Mumsnet has not checked the qualifications of anyone posting here. If you need help urgently or expert advice, please see our domestic violence webguide and/or relationships webguide. Many Mumsnetters experiencing domestic abuse have found this thread helpful: Listen up, everybody

Scared of starting over again

25 replies

Rosy777 · 27/12/2020 20:55

I’m turning 37 this year and think I need to leave a relationship I am in. He doesn’t make me happy, I thought he could. I could stick around, and see how it pans out, but after 1.5 years, things won’t change much, right?

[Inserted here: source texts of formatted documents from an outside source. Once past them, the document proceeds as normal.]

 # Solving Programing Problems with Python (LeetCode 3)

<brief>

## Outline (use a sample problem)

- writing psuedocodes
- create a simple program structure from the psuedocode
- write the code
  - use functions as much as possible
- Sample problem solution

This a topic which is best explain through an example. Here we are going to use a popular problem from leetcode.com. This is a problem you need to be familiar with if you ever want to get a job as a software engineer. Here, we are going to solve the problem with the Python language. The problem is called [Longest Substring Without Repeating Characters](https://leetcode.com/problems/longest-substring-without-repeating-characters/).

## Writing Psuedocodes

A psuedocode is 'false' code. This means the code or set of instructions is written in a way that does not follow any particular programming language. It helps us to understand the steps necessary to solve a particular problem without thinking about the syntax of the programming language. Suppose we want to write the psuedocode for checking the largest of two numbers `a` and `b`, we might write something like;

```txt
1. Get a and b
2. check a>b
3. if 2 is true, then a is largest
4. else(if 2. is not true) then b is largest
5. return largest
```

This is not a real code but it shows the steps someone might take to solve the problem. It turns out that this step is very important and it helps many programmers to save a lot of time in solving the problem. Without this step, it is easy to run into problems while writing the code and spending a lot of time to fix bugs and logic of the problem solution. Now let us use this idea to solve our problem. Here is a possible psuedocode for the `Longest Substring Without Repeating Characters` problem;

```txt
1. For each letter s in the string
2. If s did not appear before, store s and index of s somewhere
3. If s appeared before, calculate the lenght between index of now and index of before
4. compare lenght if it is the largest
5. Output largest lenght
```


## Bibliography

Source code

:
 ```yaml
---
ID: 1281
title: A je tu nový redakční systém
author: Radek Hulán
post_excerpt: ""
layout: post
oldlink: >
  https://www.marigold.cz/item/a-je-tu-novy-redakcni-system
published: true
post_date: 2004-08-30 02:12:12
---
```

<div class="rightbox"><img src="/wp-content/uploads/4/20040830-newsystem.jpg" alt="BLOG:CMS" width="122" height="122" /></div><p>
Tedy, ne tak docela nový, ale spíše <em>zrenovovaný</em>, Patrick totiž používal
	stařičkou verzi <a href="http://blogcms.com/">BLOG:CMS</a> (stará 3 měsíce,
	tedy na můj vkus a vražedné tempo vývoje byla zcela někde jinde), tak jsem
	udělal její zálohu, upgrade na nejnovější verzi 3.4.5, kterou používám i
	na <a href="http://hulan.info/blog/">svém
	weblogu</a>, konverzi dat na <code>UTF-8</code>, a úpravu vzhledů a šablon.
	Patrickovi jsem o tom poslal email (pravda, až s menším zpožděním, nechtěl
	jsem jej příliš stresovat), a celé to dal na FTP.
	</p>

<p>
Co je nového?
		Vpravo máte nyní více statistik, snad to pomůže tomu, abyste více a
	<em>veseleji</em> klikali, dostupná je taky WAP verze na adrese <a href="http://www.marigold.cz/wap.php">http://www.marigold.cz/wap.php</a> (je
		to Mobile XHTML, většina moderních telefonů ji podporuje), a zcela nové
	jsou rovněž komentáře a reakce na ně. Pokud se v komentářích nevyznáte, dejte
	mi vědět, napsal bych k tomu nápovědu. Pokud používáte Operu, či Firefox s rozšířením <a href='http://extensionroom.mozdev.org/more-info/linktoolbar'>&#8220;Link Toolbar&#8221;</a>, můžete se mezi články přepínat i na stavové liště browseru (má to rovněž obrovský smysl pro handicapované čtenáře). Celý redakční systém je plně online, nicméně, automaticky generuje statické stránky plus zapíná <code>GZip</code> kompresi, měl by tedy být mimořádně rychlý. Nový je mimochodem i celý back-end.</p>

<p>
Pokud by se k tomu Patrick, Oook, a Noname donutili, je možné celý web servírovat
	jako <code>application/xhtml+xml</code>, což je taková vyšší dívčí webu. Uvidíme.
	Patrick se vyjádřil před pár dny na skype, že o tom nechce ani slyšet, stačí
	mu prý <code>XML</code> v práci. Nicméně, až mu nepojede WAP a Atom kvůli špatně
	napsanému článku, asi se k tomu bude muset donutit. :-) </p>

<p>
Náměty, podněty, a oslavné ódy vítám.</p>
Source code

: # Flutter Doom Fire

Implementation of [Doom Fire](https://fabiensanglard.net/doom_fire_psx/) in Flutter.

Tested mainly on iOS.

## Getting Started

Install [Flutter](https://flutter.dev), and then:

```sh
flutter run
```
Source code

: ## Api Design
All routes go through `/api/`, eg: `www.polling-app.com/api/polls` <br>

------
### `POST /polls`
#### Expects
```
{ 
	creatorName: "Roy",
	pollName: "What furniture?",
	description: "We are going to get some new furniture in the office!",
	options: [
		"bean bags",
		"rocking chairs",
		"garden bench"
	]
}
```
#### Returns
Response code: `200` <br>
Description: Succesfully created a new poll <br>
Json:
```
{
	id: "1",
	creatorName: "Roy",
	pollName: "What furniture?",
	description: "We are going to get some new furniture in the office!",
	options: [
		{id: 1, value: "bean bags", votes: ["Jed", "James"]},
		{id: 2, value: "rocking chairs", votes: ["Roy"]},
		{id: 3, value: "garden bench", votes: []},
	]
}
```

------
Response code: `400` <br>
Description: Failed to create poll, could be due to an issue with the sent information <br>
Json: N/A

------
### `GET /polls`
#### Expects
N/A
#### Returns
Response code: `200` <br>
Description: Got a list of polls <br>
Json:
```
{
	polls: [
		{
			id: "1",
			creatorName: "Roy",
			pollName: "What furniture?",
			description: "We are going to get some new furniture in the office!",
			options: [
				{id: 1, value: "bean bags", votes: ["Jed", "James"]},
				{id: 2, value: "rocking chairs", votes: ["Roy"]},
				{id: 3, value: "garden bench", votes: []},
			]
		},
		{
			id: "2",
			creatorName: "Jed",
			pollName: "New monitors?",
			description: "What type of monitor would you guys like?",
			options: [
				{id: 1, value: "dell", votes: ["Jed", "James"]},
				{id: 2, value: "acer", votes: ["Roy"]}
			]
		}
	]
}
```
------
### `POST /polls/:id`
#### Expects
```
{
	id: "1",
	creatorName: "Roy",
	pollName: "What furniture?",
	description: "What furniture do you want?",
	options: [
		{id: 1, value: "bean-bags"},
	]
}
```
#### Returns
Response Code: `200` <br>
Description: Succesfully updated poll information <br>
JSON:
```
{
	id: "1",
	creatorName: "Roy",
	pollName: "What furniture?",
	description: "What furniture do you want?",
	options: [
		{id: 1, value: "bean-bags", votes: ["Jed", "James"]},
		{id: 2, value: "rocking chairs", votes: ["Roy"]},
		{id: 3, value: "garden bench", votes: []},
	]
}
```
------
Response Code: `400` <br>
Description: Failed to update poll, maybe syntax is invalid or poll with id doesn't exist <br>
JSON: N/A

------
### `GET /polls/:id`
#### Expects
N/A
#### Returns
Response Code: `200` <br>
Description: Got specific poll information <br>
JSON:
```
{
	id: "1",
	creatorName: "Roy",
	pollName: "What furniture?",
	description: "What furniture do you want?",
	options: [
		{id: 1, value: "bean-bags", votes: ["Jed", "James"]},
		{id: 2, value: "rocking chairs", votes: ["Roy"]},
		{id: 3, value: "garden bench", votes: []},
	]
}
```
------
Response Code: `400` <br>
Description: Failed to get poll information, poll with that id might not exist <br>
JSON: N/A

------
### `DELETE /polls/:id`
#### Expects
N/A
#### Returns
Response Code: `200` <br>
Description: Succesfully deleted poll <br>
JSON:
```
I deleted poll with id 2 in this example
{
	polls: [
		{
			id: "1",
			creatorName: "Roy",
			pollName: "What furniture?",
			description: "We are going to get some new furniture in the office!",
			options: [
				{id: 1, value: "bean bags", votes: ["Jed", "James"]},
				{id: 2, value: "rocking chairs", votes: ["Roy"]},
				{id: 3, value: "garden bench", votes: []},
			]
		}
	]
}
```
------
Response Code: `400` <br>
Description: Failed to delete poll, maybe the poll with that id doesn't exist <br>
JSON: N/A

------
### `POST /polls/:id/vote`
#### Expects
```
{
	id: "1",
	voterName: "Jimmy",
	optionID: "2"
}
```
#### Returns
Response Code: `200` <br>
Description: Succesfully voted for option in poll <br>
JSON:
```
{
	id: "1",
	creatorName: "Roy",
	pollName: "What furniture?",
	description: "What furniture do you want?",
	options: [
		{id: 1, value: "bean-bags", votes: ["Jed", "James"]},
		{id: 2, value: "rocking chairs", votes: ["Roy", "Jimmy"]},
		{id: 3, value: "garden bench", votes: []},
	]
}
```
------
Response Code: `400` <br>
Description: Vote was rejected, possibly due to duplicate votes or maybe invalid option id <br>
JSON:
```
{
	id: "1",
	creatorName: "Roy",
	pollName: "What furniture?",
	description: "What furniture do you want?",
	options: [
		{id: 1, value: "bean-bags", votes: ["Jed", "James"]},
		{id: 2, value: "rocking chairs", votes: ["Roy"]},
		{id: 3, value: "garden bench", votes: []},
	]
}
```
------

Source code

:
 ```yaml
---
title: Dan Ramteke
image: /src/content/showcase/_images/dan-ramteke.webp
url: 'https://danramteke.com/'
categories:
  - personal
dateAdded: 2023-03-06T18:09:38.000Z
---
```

I’ve always been so fiercely independent and have enjoyed being single most of my adult life. But now my biological clock is ticking, and having done tonnes of dating, it’s quite daunting having to start again Sad

I want to meet a man and start a family.

Any positive experiences would be helpful and any tips. Need a hand hold to end this relationship and start afresh. What I’m probably struggling with is the uncertainty and possibility my dream may never happen.

The fear then makes me think I should make do with the man I have now - he’s not all bad, but I think over the years, it won’t end well.

PS I don’t want to do it alone.

OP posts:
annabellacomestotea · 27/12/2020 20:56

I am going through the exact same thing, except I am 31, but still have the same fear. Maybe we could support each other?

Rosy777 · 27/12/2020 20:58

annabellacomestotea oh wow 31 is still so young! please don’t have any fears, you have many years ahead of you Flowers get dating lots and be selective!

OP posts:
Dery · 27/12/2020 21:00

It is difficult when you’re biological clock is ticking but if you’re unhappy with him he is not the right man to have children with. You will then be bound together until your shared DC reaches adulthood. DCs put a strain on even the strongest relationships so having a child in an unhappy relationship is a big no-no. Would you contemplate single motherhood?

annabellacomestotea · 27/12/2020 21:01

@Rosy777

annabellacomestotea oh wow 31 is still so young! please don’t have any fears, you have many years ahead of you Flowers get dating lots and be selective!
that's very kind, thank you :) I know it sounds silly, but I guess no matter our age fear can set in and paralyse us!
Dery · 27/12/2020 21:02

Sorry - missed that you don’t want to do it alone! That’s not a reason to stay in a poor relationship. It’s not very fair on a child to bring them into an unhappy relationship. I think it would be better to go it alone than have a child in an unhappy relationship.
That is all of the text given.